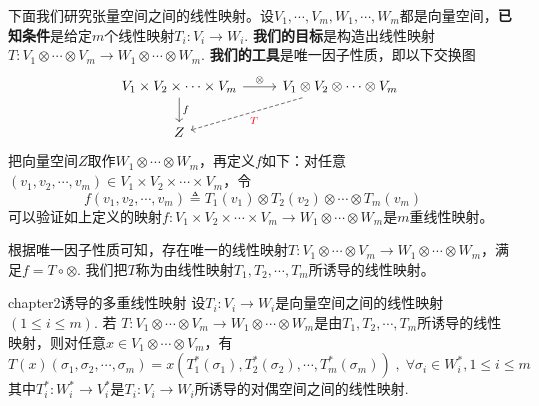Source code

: 下面我们研究张量空间之间的线性映射。设$V_{1},\cdots,V_{m},W_{1},\cdots,W_{m}$都是向量空间，\textbf{已知条件}是给定$m$个线性映射$T_{i}:V_{i}\longrightarrow W_{i}$. \textbf{我们的目标}是构造出线性映射$T:V_{1}\otimes\cdots\otimes V_{m}\longrightarrow W_{1}\otimes\cdots\otimes W_{m}$. \textbf{我们的工具}是唯一因子性质，即以下交换图
\[
\begin{tikzcd}
V_{1}\times V_{2}\times\cdots\times V_{m} \arrow[r, "\otimes"] \arrow[d, "f", left ] & V_{1}\otimes V_{2}\otimes\cdots\otimes V_{m} \arrow[dl,dashrightarrow, "{\color{red}T}"]\\
Z  &
\end{tikzcd} 
\]
把向量空间$Z$取作$W_{1}\otimes\cdots\otimes W_{m}$，再定义$f$如下：对任意$(v_{1},v_{2},\cdots,v_{m})\in V_{1}\times V_{2}\times\cdots\times V_{m}$，令
\[
f(v_{1},v_{2},\cdots,v_{m})\triangleq T_{1}(v_{1})\otimes T_{2}(v_{2})\otimes\cdots\otimes T_{m}(v_{m})\quad
\]
可以验证如上定义的映射$f:V_{1}\times V_{2}\times\cdots\times V_{m}\longrightarrow W_{1}\otimes\cdots\otimes W_{m}$是$m$重线性映射。

根据唯一因子性质可知，存在唯一的线性映射$T:V_{1}\otimes\cdots\otimes V_{m}\longrightarrow W_{1}\otimes\cdots\otimes W_{m}$，满足$f=T\circ\otimes$. 我们把$T$称为由线性映射$T_{1},T_{2},\cdots,T_{m}$所诱导的线性映射。

\begin{mythm}{}{chapter2诱导的多重线性映射}
	设$T_{i}:V_{i}\longrightarrow W_{i}$是向量空间之间的线性映射$(1\leqslant i\leqslant m)$. 若
	$T:V_{1}\otimes\cdots\otimes V_{m}\longrightarrow W_{1}\otimes\cdots\otimes W_{m}$是由$T_{1},T_{2},\cdots,T_{m}$所诱导的线性映射，则对任意$x\in V_{1}\otimes\cdots\otimes V_{m}$，有
	\[
	T(x)\left(\sigma_{1},\sigma_{2},\cdots,\sigma_{m} \right)=x\left(T^{\ast}_{1}(\sigma_{1}),T^{\ast}_{2}(\sigma_{2}),\cdots,T^{\ast}_{m}(\sigma_{m}) \right)\;,\;\forall \sigma_{i}\in W^{\ast}_{i},1\leqslant i\leqslant m
	\]
	其中$T_{i}^{\ast}:W^{\ast}_{i}\longrightarrow V^{\ast}_{i}$是$T_{i}:V_{i}\longrightarrow W_{i}$所诱导的对偶空间之间的线性映射. 
\end{mythm}

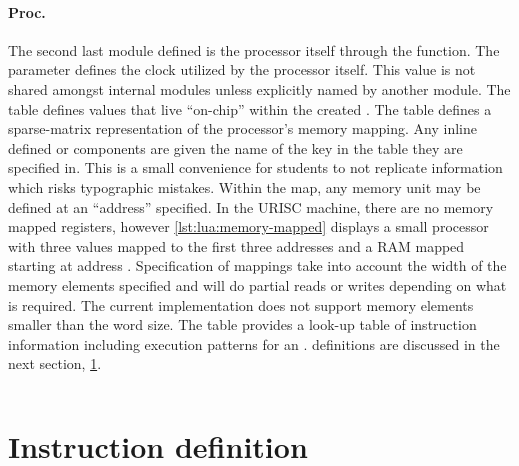 \begin{listing}[h!]
    \inputminted[escapeinside=||, firstline=35, lastline=42]{lua}{./listings/urisc.lua}
    \caption{Memory unit configuration for the program counter (cut from \cref{lst:lua:urisc-example-1}).}
    \label{lst:lua:urisc:memory}
\end{listing}

\paragraph{Proc.} The second last module defined is the processor itself through the  function. The  parameter defines the clock utilized by the processor itself. This value is not shared amongst internal modules unless explicitly named by another module. The  table defines  values that live ``on-chip'' within the created . The  table defines a sparse-matrix representation of the processor's memory mapping. Any inline defined  or  components are given the name of the key in the table they are specified in. This is a small convenience for students to not replicate information which risks typographic mistakes. Within the  map, any memory unit may be defined at an ``address'' specified. In the URISC machine, there are no memory mapped registers, however \cref{lst:lua:memory-mapped} displays a small processor with three  values mapped to the first three addresses and a RAM mapped starting at address . Specification of  mappings take into account the width of the memory elements specified and will do partial reads or writes depending on what is required. The current implementation does not support memory elements smaller than the word size. The  table provides a look-up table of instruction information including execution patterns for an .  definitions are discussed in the next section, \cref{sec:lua:sec:instructions}.

\begin{listing}[hp!]
    \inputminted[escapeinside=||]{lua}{./listings/memory-mapping.lua}
    \caption{Processor utilizing memory mapping functionality.}
    \label{lst:lua:memory-mapped}
\end{listing}

\section{Instruction definition}
\label{sec:lua:sec:instructions}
● ● ● ● ●
- What the task asks:
All of the entries above need to be transcribed exactly, except for the pictures.

- Expected output:
Source code

: 下面我们研究张量空间之间的线性映射。设$V_{1},\cdots,V_{m},W_{1},\cdots,W_{m}$都是向量空间，\textbf{已知条件}是给定$m$个线性映射$T_{i}:V_{i}\longrightarrow W_{i}$. \textbf{我们的目标}是构造出线性映射$T:V_{1}\otimes\cdots\otimes V_{m}\longrightarrow W_{1}\otimes\cdots\otimes W_{m}$. \textbf{我们的工具}是唯一因子性质，即以下交换图
\[
\begin{tikzcd}
V_{1}\times V_{2}\times\cdots\times V_{m} \arrow[r, "\otimes"] \arrow[d, "f", left ] & V_{1}\otimes V_{2}\otimes\cdots\otimes V_{m} \arrow[dl,dashrightarrow, "{\color{red}T}"]\\
Z  &
\end{tikzcd} 
\]
把向量空间$Z$取作$W_{1}\otimes\cdots\otimes W_{m}$，再定义$f$如下：对任意$(v_{1},v_{2},\cdots,v_{m})\in V_{1}\times V_{2}\times\cdots\times V_{m}$，令
\[
f(v_{1},v_{2},\cdots,v_{m})\triangleq T_{1}(v_{1})\otimes T_{2}(v_{2})\otimes\cdots\otimes T_{m}(v_{m})\quad
\]
可以验证如上定义的映射$f:V_{1}\times V_{2}\times\cdots\times V_{m}\longrightarrow W_{1}\otimes\cdots\otimes W_{m}$是$m$重线性映射。

根据唯一因子性质可知，存在唯一的线性映射$T:V_{1}\otimes\cdots\otimes V_{m}\longrightarrow W_{1}\otimes\cdots\otimes W_{m}$，满足$f=T\circ\otimes$. 我们把$T$称为由线性映射$T_{1},T_{2},\cdots,T_{m}$所诱导的线性映射。

\begin{mythm}{}{chapter2诱导的多重线性映射}
	设$T_{i}:V_{i}\longrightarrow W_{i}$是向量空间之间的线性映射$(1\leqslant i\leqslant m)$. 若
	$T:V_{1}\otimes\cdots\otimes V_{m}\longrightarrow W_{1}\otimes\cdots\otimes W_{m}$是由$T_{1},T_{2},\cdots,T_{m}$所诱导的线性映射，则对任意$x\in V_{1}\otimes\cdots\otimes V_{m}$，有
	\[
	T(x)\left(\sigma_{1},\sigma_{2},\cdots,\sigma_{m} \right)=x\left(T^{\ast}_{1}(\sigma_{1}),T^{\ast}_{2}(\sigma_{2}),\cdots,T^{\ast}_{m}(\sigma_{m}) \right)\;,\;\forall \sigma_{i}\in W^{\ast}_{i},1\leqslant i\leqslant m
	\]
	其中$T_{i}^{\ast}:W^{\ast}_{i}\longrightarrow V^{\ast}_{i}$是$T_{i}:V_{i}\longrightarrow W_{i}$所诱导的对偶空间之间的线性映射. 
\end{mythm}

 \begin{listing}[h!]
    \inputminted[escapeinside=||, firstline=35, lastline=42]{lua}{./listings/urisc.lua}
    \caption{Memory unit configuration for the program counter (cut from \cref{lst:lua:urisc-example-1}).}
    \label{lst:lua:urisc:memory}
\end{listing}

\paragraph{Proc.} The second last module defined is the processor itself through the  function. The  parameter defines the clock utilized by the processor itself. This value is not shared amongst internal modules unless explicitly named by another module. The  table defines  values that live ``on-chip'' within the created . The  table defines a sparse-matrix representation of the processor's memory mapping. Any inline defined  or  components are given the name of the key in the table they are specified in. This is a small convenience for students to not replicate information which risks typographic mistakes. Within the  map, any memory unit may be defined at an ``address'' specified. In the URISC machine, there are no memory mapped registers, however \cref{lst:lua:memory-mapped} displays a small processor with three  values mapped to the first three addresses and a RAM mapped starting at address . Specification of  mappings take into account the width of the memory elements specified and will do partial reads or writes depending on what is required. The current implementation does not support memory elements smaller than the word size. The  table provides a look-up table of instruction information including execution patterns for an .  definitions are discussed in the next section, \cref{sec:lua:sec:instructions}.

\begin{listing}[hp!]
    \inputminted[escapeinside=||]{lua}{./listings/memory-mapping.lua}
    \caption{Processor utilizing memory mapping functionality.}
    \label{lst:lua:memory-mapped}
\end{listing}

\section{Instruction definition}
\label{sec:lua:sec:instructions}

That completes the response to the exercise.